(Task statement):
Only lines with the string "DKamalie" are wanted. Pull them out of the data.

(Excerpted records):
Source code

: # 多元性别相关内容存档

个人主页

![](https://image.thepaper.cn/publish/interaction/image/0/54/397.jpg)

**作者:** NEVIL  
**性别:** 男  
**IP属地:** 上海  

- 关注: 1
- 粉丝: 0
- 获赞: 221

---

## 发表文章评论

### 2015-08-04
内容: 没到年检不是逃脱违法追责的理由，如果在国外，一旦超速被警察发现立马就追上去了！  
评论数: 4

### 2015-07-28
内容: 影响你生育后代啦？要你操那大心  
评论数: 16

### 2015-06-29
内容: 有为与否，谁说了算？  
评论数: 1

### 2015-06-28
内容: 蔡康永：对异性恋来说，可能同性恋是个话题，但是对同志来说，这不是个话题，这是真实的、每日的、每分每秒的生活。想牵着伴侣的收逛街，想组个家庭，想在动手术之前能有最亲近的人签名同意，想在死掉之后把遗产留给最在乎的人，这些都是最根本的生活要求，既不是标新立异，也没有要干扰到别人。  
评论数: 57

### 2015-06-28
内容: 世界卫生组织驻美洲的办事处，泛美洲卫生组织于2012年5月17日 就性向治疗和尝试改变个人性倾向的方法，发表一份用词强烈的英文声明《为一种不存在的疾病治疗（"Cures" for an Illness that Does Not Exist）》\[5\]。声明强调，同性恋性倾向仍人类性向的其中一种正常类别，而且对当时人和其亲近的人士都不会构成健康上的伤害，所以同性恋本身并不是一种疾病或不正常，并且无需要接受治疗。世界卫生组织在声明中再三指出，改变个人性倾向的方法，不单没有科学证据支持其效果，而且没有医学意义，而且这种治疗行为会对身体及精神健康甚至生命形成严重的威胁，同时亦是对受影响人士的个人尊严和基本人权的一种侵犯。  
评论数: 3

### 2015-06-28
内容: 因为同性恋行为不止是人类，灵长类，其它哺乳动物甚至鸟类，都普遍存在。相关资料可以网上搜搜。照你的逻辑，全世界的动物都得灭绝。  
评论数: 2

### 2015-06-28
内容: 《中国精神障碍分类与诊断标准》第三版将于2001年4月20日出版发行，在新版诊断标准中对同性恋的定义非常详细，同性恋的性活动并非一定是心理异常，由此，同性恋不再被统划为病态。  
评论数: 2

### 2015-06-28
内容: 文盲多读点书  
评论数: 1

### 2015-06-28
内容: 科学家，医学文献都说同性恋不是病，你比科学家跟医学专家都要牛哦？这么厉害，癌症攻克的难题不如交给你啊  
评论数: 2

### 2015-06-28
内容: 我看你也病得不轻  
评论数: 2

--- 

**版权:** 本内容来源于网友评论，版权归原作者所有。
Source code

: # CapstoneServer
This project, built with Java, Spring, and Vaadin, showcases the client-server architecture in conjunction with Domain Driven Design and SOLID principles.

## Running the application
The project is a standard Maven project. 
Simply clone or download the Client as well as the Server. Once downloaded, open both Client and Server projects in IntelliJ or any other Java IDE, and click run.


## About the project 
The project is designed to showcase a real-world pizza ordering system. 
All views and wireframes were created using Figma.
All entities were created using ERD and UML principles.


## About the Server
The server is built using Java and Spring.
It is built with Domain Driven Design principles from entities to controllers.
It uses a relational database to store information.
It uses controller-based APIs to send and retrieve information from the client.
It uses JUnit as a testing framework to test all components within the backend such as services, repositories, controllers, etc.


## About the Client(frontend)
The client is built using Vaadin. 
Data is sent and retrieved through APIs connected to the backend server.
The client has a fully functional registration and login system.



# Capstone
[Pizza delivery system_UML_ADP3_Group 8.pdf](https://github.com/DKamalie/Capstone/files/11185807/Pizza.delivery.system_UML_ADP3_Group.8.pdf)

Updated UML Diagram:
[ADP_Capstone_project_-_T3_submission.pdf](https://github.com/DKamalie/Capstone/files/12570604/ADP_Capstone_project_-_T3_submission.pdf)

(Output for this exercise):
[Pizza delivery system_UML_ADP3_Group 8.pdf](https://github.com/DKamalie/Capstone/files/11185807/Pizza.delivery.system_UML_ADP3_Group.8.pdf)
[ADP_Capstone_project_-_T3_submission.pdf](https://github.com/DKamalie/Capstone/files/12570604/ADP_Capstone_project_-_T3_submission.pdf)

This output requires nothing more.